* [EXERCISE REQUIREMENTS]
All the lines below need to be transcribed exactly. Pictures get left out.

────────────────────────────────────────

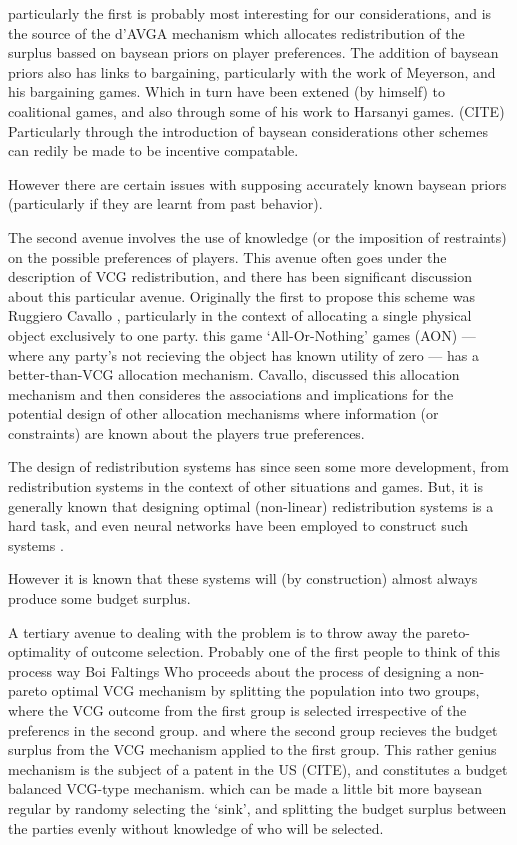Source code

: particularly the first is probably most interesting for our considerations, and is the source of the d'AVGA mechanism which allocates redistribution of the surplus bassed on baysean priors on player preferences.
The addition of baysean priors also has links to bargaining, particularly with the work of Meyerson, and his bargaining games.
Which in turn have been extened (by himself) to coalitional games, and also through some of his work to Harsanyi games. (CITE)
Particularly through the introduction of baysean considerations other schemes can redily be made to be incentive compatable.

However there are certain issues with supposing accurately known baysean priors (particularly if they are learnt from past behavior).

The second avenue involves the use of knowledge (or the imposition of restraints) on the possible preferences of players.
This avenue often goes under the description of VCG redistribution, and there has been significant discussion about this particular avenue.
Originally the first to propose this scheme was Ruggiero Cavallo \cite{Cavallo:2006:ODM:1160633.1160790}, particularly in the context of allocating a single physical object exclusively to one party.
this game `All-Or-Nothing' games (AON) --- where any party's not recieving the object has known utility of zero --- has a better-than-VCG allocation mechanism.
Cavallo, discussed this allocation mechanism and then consideres the associations and implications for the potential design of other allocation mechanisms where information (or constraints) are known about the players true preferences.

The design of redistribution systems has since seen some more development, from redistribution systems in the context of other situations and games.
But, it is generally known that designing optimal (non-linear) redistribution systems is a hard task, and even neural networks have been employed to construct such systems \cite{DBLP:conf/atal/ManishaJG18}.

However it is known that these systems will (by construction) almost always produce some budget surplus.

A tertiary avenue to dealing with the problem is to throw away the pareto-optimality of outcome selection.
Probably one of the first people to think of this process way Boi Faltings \cite{10.1007/978-3-642-25510-6_14}
Who proceeds about the process of designing a non-pareto optimal VCG mechanism by splitting the population into two groups, where the VCG outcome from the first group is selected irrespective of the preferencs in the second group.
and where the second group recieves the budget surplus from the VCG mechanism applied to the first group.
This rather genius mechanism is the subject of a patent in the US (CITE), and constitutes a budget balanced VCG-type mechanism.
which can be made a little bit more baysean regular by randomy selecting the `sink', and splitting the budget surplus between the parties evenly without knowledge of who will be selected.\cite{10.1007/978-3-642-25510-6_14}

────────────────────────────────────────

* [RESPONSE]
Source code

: particularly the first is probably most interesting for our considerations, and is the source of the d'AVGA mechanism which allocates redistribution of the surplus bassed on baysean priors on player preferences.
The addition of baysean priors also has links to bargaining, particularly with the work of Meyerson, and his bargaining games.
Which in turn have been extened (by himself) to coalitional games, and also through some of his work to Harsanyi games. (CITE)
Particularly through the introduction of baysean considerations other schemes can redily be made to be incentive compatable.

However there are certain issues with supposing accurately known baysean priors (particularly if they are learnt from past behavior).

The second avenue involves the use of knowledge (or the imposition of restraints) on the possible preferences of players.
This avenue often goes under the description of VCG redistribution, and there has been significant discussion about this particular avenue.
Originally the first to propose this scheme was Ruggiero Cavallo \cite{Cavallo:2006:ODM:1160633.1160790}, particularly in the context of allocating a single physical object exclusively to one party.
this game `All-Or-Nothing' games (AON) --- where any party's not recieving the object has known utility of zero --- has a better-than-VCG allocation mechanism.
Cavallo, discussed this allocation mechanism and then consideres the associations and implications for the potential design of other allocation mechanisms where information (or constraints) are known about the players true preferences.

The design of redistribution systems has since seen some more development, from redistribution systems in the context of other situations and games.
But, it is generally known that designing optimal (non-linear) redistribution systems is a hard task, and even neural networks have been employed to construct such systems \cite{DBLP:conf/atal/ManishaJG18}.

However it is known that these systems will (by construction) almost always produce some budget surplus.

A tertiary avenue to dealing with the problem is to throw away the pareto-optimality of outcome selection.
Probably one of the first people to think of this process way Boi Faltings \cite{10.1007/978-3-642-25510-6_14}
Who proceeds about the process of designing a non-pareto optimal VCG mechanism by splitting the population into two groups, where the VCG outcome from the first group is selected irrespective of the preferencs in the second group.
and where the second group recieves the budget surplus from the VCG mechanism applied to the first group.
This rather genius mechanism is the subject of a patent in the US (CITE), and constitutes a budget balanced VCG-type mechanism.
which can be made a little bit more baysean regular by randomy selecting the `sink', and splitting the budget surplus between the parties evenly without knowledge of who will be selected.\cite{10.1007/978-3-642-25510-6_14}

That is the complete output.